A Napoli la curva A apre a singhiozzo. E i criteri adottati restano misteriosi

Col Milan la Curva A sarà aperta al pubblico. Non sarà il settore deserto, popolato dagli sparuti abbonati, visto contro Empoli e Carpi. Il purgatorio è finito, forse. Ci godremo il girone di ritorno col San Paolo gremito, forse. Non è detto. Perché la decisione spetta al Prefetto, che, se lo ritiene opportuno, può tornare disporre limitazioni all’agibilità delle curve come degli altri settori.

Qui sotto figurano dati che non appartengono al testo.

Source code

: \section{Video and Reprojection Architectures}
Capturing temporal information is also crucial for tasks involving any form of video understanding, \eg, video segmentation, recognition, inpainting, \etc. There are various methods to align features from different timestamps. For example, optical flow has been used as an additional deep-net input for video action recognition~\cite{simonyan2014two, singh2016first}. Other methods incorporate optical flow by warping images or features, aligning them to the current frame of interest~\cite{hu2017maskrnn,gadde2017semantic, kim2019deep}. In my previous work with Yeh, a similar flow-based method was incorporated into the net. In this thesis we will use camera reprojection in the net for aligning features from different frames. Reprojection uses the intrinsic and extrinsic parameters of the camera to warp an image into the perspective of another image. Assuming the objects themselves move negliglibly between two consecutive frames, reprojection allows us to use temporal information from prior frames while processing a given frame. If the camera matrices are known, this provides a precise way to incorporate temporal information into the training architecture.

Nelle ultime settimane si è parlato della chiusura parziale della A come di un provvedimento preso genericamente in conseguenza ai disordini di Napoli-Inter. Ma non è proprio così. La Giustizia Sportiva, dopo gli incidenti del 19 gennaio, si è limitata a sanzionare il club di De Laurentiis con un’ammenda da 15mila euro («per aver i suoi sostenitori, nel corso della gara, lanciato nel settore occupato dai sostenitori della squadra avversaria tre petardi ed un fumogeno»). La decisione di chiudere la Curva confinante con la gabbia degli ospiti, punizione collettiva che non piace a Sarri («Se provoco un incidente, ritirano la patente a me, mica chiudono l’autostrada») l’hanno presa il Viminale e il suo avamposto sul territorio, la Prefettura di Napoli.

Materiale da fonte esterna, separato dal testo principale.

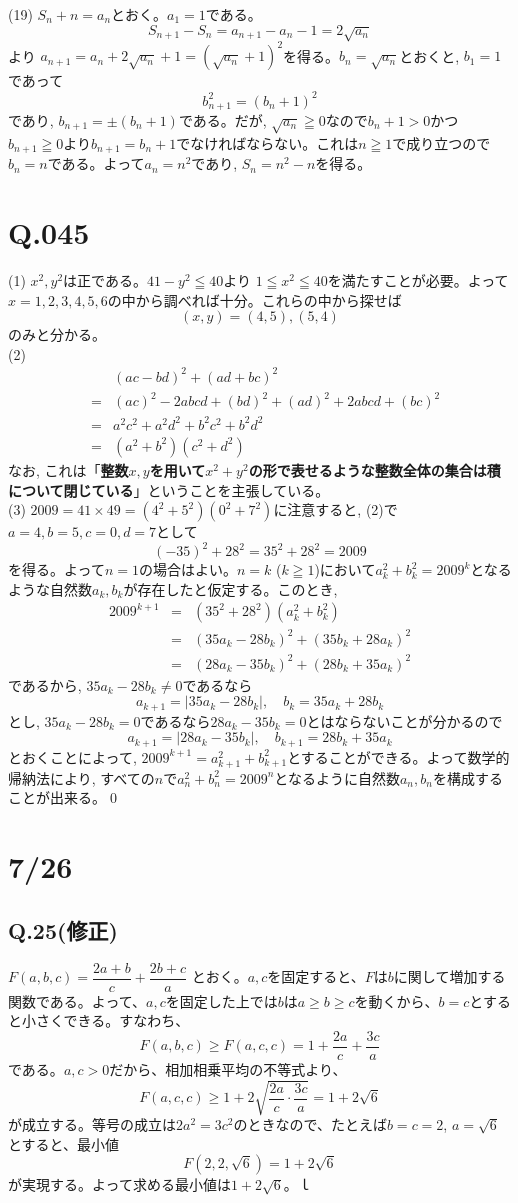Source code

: \documentclass[twocolumn]{jbook}
\theoremstyle{definition}
\newcommand{\beqn}{\begin{eqnarray*}}
\newcommand{\eeqn}{\end{eqnarray*}}
\renewcommand{\leq}{\leqq}
\renewcommand{\geq}{\geqq}
\begin{document}
(19) $S_n + n = a_n$とおく。$a_1 = 1$である。
\[S_{n+1} - S_n = a_{n+1} - a_n -1 = 2\sqrt{a_n}\]
より $a_{n+1} = a_n + 2\sqrt{a_n} + 1 = (\sqrt{a_n} + 1)^2$を得る。$b_n = \sqrt{a_n}$とおくと, $b_1 = 1$であって
\[b_{n+1}^2 = (b_n + 1)^2 \]
であり, $b_{n+1} = \pm (b_n + 1)$である。だが, $\sqrt{a_n} \geq 0$なので$b_n + 1 > 0$かつ$b_{n+1} \geq 0$より$b_{n+1} = b_n + 1$でなければならない。これは$n\geq 1$で成り立つので$b_n = n$である。よって$a_n = n^2$であり, $S_n = n^2 - n$を得る。


\section{Q.045}
(1) $x^2,y^2$は正である。$41-y^2 \leq 40$より $1\leq x^2 \leq 40$を満たすことが必要。よって$x=1,2,3,4,5,6$の中から調べれば十分。これらの中から探せば
\[(x,y) = (4,5), (5,4)\]
のみと分かる。\\
(2) \beqn
&&(ac-bd)^2 + (ad+bc)^2\\
&=& (ac)^2 -2abcd + (bd)^2 + (ad)^2 + 2abcd + (bc)^2\\
&=& a^2c^2 + a^2d^2 + b^2c^2 + b^2d^2\\
&=& (a^2+b^2)(c^2+d^2)
\eeqn
なお, これは「\textbf{整数$x,y$を用いて$x^2+y^2$の形で表せるような整数全体の集合は積について閉じている}」ということを主張している。\\
(3) $2009 = 41\times 49 = (4^2+5^2)(0^2 + 7^2)$に注意すると, (2)で$a=4,b=5,c=0,d=7$として
\[(-35)^2 + 28^2 = 35^2 + 28^2 = 2009\]
を得る。よって$n=1$の場合はよい。$n=k$ ($k\geq 1$)において$a_k^2+ b_k^2 = 2009^{k}$となるような自然数$a_k,b_k$が存在したと仮定する。このとき, 
\beqn
2009^{k+1} &=& (35^2 + 28^2)(a_k^2+b_k^2)\\
&=& (35a_k - 28b_k)^2 + (35b_k + 28a_k)^2\\
&=& (28a_k - 35b_k)^2 + (28b_k + 35a_k)^2
\eeqn
であるから, $35a_k -28b_k \neq 0$であるなら
\[a_{k+1} = |35a_k - 28b_k|, \quad b_k = 35a_k + 28b_k\]
とし, $35a_k -28b_k = 0$であるなら$28a_k - 35b_k = 0$とはならないことが分かるので
\[a_{k+1} = |28a_k - 35b_k|,\quad b_{k+1} = 28b_k + 35a_k\]
とおくことによって, $2009^{k+1} = a_{k+1}^2 + b_{k+1}^2$とすることができる。よって数学的帰納法により, すべての$n$で$a_n^2 + b_n^2 = 2009^{n}$となるように自然数$a_n,b_n$を構成することが出来る。\qed



\section*{7/26}
\subsection*{Q.25(修正)}
$F(a, b, c)=\dfrac{2a+b}{c}+\dfrac{2b+c}{a}$ とおく。$a, c$を固定すると、$F$は$b$に関して増加する関数である。よって、$a, c$を固定した上では$b$は$a\ge b\ge c$を動くから、$b=c$とすると小さくできる。すなわち、
\[ F(a, b, c)\ge F(a, c, c)=1+\frac{2a}{c}+\frac{3c}{a} \]
である。$a, c>0$だから、相加相乗平均の不等式より、
\[ F(a, c, c)\ge 1+2\sqrt{\frac{2a}{c}\cdot\frac{3c}{a}}=1+2\sqrt{6} \]
が成立する。等号の成立は$2a^2=3c^2$のときなので、たとえば$b=c=2$, $a=\sqrt{6}$とすると、最小値
\[ F(2, 2, \sqrt{6})=1+2\sqrt{6} \]
が実現する。よって求める最小値は$1+2\sqrt{6}$。ｌ
\end{document}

Già il giorno dopo la turbolenta sfida con la Beneamata, l’Osservatorio sulle manifestazioni sportive (istituzioni che riunisce le autorità civili e sportive del Paese) nella determina del 20 gennaio inserisce Napoli-Empoli tra i match «connotati da alti profili di rischio», così come la settimana dopo affibbia la stessa etichetta a Napoli-Carpi. In entrambi i casi l’Osservatorio rinvia al Casms (Comitato Analisi per la Sicurezza delle Manifestazioni Sportive) il compito di individuare «le misure di rigore» da adottare, e da qui alla Prefettura, che ha stabilito il blocco della vendita dei biglietti per la Curva A.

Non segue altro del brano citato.